For a while there in 2019, it seemed like a month couldn’t go by without (then) Rep. Devin Nunes suing some critic or another (including, somewhat infamously, a satirical cow). After kicking it off by suing mocking livestock, he quickly moved on to suing news organizations. A big one was suing CNN, a favored punching bag of Republicans, which he sued in December of 2019.
It hasn’t gone well.
Despite a Washington Post media critic (bizarrely) calling the lawsuit “halfway decent,” a judge quickly sent the case to its proper venue where it was (relatively) quickly dismissed. As we noted at the time, most of the decision to toss the case revolved around choice of law issues, regarding which state’s laws to apply. This case actually involved four possible sets of laws: Virginia, Washington DC, New York and California. Frankly, I think the case would be a loser under all four sets of laws, but exactly how does depend on which laws are being used. Nunes desperately wanted to make sure California’s (ostensibly his “home” state) laws did not apply, in part because California law requires that you first ask the news org to retract the speech you claim is defamatory (which it appears Nunes did not do).
After some back and forth, the court determined that California’s laws should apply — in part because of where the case was filed (in Virginia) even though the case was transferred to NY (choice of law fights are fascinating to me and like three other people, so I’m not going to go deep into the weeds as to how this worked, but trust me, it does), and the lack of request for a retraction basically destroyed the rest of the case. Again, it’s likely that the case would eventually be a loser under any of those sets of laws, but failing to meet the very basic criteria under California’s law dooms the case here.
Still, Nunes and his lawyer, Steven Biss, decided to appeal the ruling.
The 2nd Circuit appeals court has affirmed the lower court decision, saying that Virginia’s choice of law principles (where the case was first filed) mean that California’s defamation law applies.
Applying the principles set forth above, as well as those animating the Virginia Supreme Court’s adherence to lex loci delicti, we hold that the district court correctly determined that under the circumstances presented in this case, the Virginia Supreme Court would apply the substantive law of the state where the plaintiff incurred the greatest reputational injury, with a presumption that absent countervailing circumstances, a plaintiff suffers the most harm
in his state of domicile.
We reject Nunes’s contention that, in the context of simultaneous multi-state defamation cases, Virginia’s choice-of-law principles require application of “the law of the state where the publication first occurred,” understood by Nunes as the state from which the statement emanated. Appellant’s Br. at 29. Under Virginia law, a statement is not considered to be published until it is seen or heard by a third party. See Food Lion, Inc. v. Melton, 250 Va. 144, 150–51 (1995) (holding that publication requires a third party to have heard the words spoken); Meadows v. Northrop Grumman Innovation Sys., Inc., 436 F. Supp. 3d 879, 886 (W.D. Va. 2020) (collecting cases for the proposition that, in the context of purportedly defamatory emails, the place of publication is where the email was “opened and read”); Katz v. Odin, Feldman & Pittleman, P.C., 332 F. Supp. 2d 909, 915 (E.D. Va. 2004) (“[P]ublication of a defamatory statement requires that it be communicated to a third party ‘so as to be heard and understood by such person.’” (quoting Thalhimer Bros. v. Shaw, 156 Va. 863, 871 (1931))). Further, under the Restatement (First) of Conflict of Laws, which sets forth the traditional lex loci delicti doctrine, the “place of the wrong” for purposes of a defamation claim is where the content was received and harm to the plaintiff’s reputation occurs.…

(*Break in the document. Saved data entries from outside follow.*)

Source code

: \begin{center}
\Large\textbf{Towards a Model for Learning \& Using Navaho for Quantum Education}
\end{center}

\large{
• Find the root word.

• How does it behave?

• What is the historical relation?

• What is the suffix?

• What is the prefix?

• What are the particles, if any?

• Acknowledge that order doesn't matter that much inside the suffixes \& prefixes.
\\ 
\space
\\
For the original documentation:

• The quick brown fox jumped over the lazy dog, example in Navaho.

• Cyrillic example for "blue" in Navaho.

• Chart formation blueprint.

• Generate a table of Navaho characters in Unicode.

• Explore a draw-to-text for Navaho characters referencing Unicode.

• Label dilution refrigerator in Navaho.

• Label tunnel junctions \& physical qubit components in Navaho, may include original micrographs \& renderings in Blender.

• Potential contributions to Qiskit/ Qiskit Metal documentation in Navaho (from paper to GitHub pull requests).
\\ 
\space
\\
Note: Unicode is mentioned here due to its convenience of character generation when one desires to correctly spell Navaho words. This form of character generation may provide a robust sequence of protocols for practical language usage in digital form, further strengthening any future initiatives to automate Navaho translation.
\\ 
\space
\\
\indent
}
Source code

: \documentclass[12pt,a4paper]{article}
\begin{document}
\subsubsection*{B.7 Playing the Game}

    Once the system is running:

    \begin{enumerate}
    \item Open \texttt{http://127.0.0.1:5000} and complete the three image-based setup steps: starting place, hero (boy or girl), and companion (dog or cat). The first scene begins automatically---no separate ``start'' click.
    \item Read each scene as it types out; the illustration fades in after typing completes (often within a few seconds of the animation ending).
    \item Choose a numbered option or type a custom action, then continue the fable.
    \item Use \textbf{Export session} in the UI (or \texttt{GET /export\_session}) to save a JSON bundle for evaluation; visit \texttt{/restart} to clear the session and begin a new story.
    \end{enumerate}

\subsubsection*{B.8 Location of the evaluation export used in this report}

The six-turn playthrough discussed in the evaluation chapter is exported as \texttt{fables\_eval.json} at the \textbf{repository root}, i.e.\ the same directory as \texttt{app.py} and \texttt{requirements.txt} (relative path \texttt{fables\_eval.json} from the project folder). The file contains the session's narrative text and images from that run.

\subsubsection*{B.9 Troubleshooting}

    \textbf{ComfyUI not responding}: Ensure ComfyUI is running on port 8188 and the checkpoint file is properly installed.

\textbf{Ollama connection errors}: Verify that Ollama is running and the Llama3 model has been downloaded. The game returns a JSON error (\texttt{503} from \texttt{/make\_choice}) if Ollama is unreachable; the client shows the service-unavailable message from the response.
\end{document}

It goes on like this for a while before saying that it’s pretty clear that California’s — again, where Nunes was a Congressional Representative from, and where you’d think any “reputational harm” would be greatest — was the proper set of laws.
Then, it notes that, as the lower court said, Nunes’ failure to demand a retraction means he has failed to properly state a claim for defamation.

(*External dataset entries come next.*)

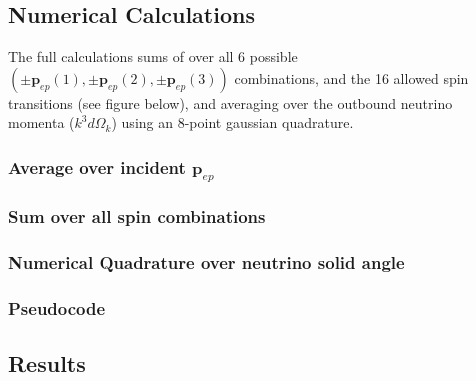 \documentclass[11pt]{amsart}
\begin{document}
\subsection{Numerical Calculations}

 The full calculations sums of over all 6 possible $(\pm\mathbf{p}_{ep}(1),\pm\mathbf{p}_{ep}(2),\pm\mathbf{p}_{ep}(3) )$ combinations, and the 16 allowed spin transitions (see figure below), and averaging over the outbound neutrino momenta ($k^{3}d\Omega_k$) using an 8-point gaussian quadrature. 

\subsubsection{Average over incident $\mathbf{p}_{ep}$}

\subsubsection{Sum over all spin combinations}

\subsubsection{Numerical Quadrature over neutrino solid angle}

\subsubsection{Pseudocode}


\subsection{Results}
\end{document}
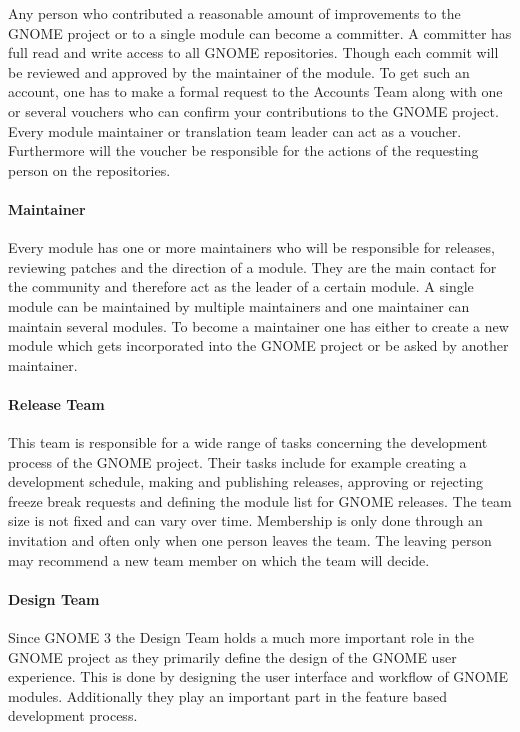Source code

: Any person who contributed a reasonable amount of improvements to the GNOME
project or to a single module can become a committer. A committer has full read
and write access to all GNOME repositories. Though each commit will be reviewed
and approved by the maintainer of the module. To get such an account, one has
to make a formal request to the Accounts Team along with one or several
vouchers who can confirm your contributions to the GNOME project. Every module
maintainer or translation team leader can act as a voucher. Furthermore will
the voucher be responsible for the actions of the requesting person on the
repositories.

\paragraph{Maintainer}

Every module has one or more maintainers who will be responsible for releases,
reviewing patches and the direction of a module. They are the main contact for
the community and therefore act as the leader of a certain module. A single
module can be maintained by multiple maintainers and one maintainer can
maintain several modules. To become a maintainer one has either to create a new
module which gets incorporated into the GNOME project or be asked by another
maintainer.

\paragraph{Release Team}

This team is responsible for a wide range of tasks concerning the development
process of the GNOME project. Their tasks include for example creating a
development schedule, making and publishing releases, approving or rejecting
freeze break requests and defining the module list for GNOME releases. The team
size is not fixed and can vary over time. Membership is only done through an
invitation and often only when one person leaves the team. The leaving person
may recommend a new team member on which the team will decide.

\paragraph{Design Team}

Since GNOME 3 the Design Team holds a much more important role in the GNOME
project as they primarily define the design of the GNOME user experience. This
is done by designing the user interface and workflow of GNOME modules.
Additionally they play an important part in the feature based development
process.

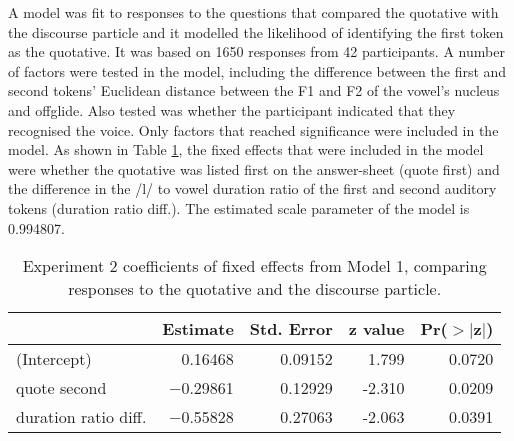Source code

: A model was fit to responses to the questions that compared the quotative with the discourse particle and it modelled the likelihood of identifying the first token as the quotative.  It was based on 1650 responses from 42 participants. A number of factors were tested in the model, including the difference between the first and second tokens' Euclidean distance between the F1 and F2 of the vowel's nucleus and offglide.  Also tested was whether the participant indicated that they recognised the voice.  Only factors that reached significance were included in the model.  As shown in Table \ref{qdcoeff2}, the fixed effects that were included in the model were whether the quotative was listed first on the answer-sheet (quote first) and the difference in the /l/ to vowel duration ratio of the first and second auditory tokens (duration ratio diff.).  The estimated scale parameter of the model is 0.994807.  



\begin{table}[ht]
\begin{center}
\begin{tabular}{lrrrr}
  \hline
 & Estimate & Std. Error & z value& Pr($>$$|$z$|$)   \\
  \hline
(Intercept) & 0.16468 &   0.09152 &  1.799 &  0.0720 \\
  quote second & $-$0.29861  &  0.12929 & -2.310  & 0.0209 \\
  duration ratio diff. & $-$0.55828  &  0.27063  & -2.063 &  0.0391 \\
   \hline
\end{tabular}
\caption{Experiment 2 coefficients of fixed effects from Model 1, comparing responses to the quotative and the discourse particle.}
\label{qdcoeff2}
\end{center}
\end{table}

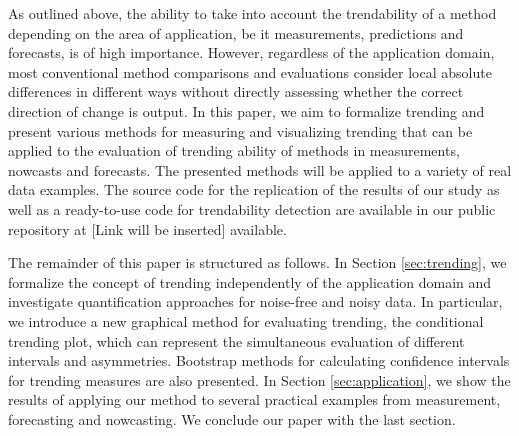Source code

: As outlined above, the ability to take into account the trendability of a method depending on the area of application, be it measurements, predictions and forecasts, is of high importance. 
However, regardless of the application domain, most conventional method comparisons and evaluations consider local absolute differences in different ways without directly assessing whether the correct direction of change is output. 
In this paper, we aim to formalize trending and present various methods for measuring and visualizing trending that can be applied to the evaluation of trending ability of methods in measurements, nowcasts and forecasts. 
The presented methods will be applied to a variety of real data examples. The source code for the replication of the results of our study as well as a ready-to-use code for trendability detection are available in our public repository at [Link will be inserted] available.

The remainder of this paper is structured as follows. 
In Section \ref{sec:trending}, we formalize the concept of trending independently of the application domain and investigate quantification approaches for noise-free and noisy data. 
In particular, we introduce a new graphical method for evaluating trending, the conditional trending plot, which can represent the simultaneous evaluation of different intervals and asymmetries. 
Bootstrap methods for calculating confidence intervals for trending measures are also presented. 
In Section \ref{sec:application}, we show the results of applying our method to several practical examples from measurement, forecasting and nowcasting. 
We conclude our paper with the last section.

Accordingly, the district court did not err in concluding that California Civil Code § 48a governs, that Nunes failed to comply with that statute because he did not make a timely demand for a correction from CNN, and that the complaint should therefore be dismissed with prejudice for failure to state a claim. Dismissal is required because, as the district court correctly found, the complaint does not allege special damages with the necessary specificity under Federal Rule of Civil Procedure 9(g), and instead merely alleges “special damages” by including those words conclusorily in the general allegations of damages. 7 Lastly, because, under California law, conspiracy “[s]tanding alone . . . does no harm and engenders no tort liability,” Applied Equip. Corp. v. Litton Saudi Arabia Ltd., 869 P.2d 454, 457 (Cal. 1994), the district court also correctly dismissed Nunes’s civil conspiracy claim with prejudice.
And so another Biss/Nunes joint bites the dust. I wonder if whoever is paying Biss for all these lawsuits (whether its Nunes or some mysteriously unidentified third party) is happy about all these losses that keep piling up?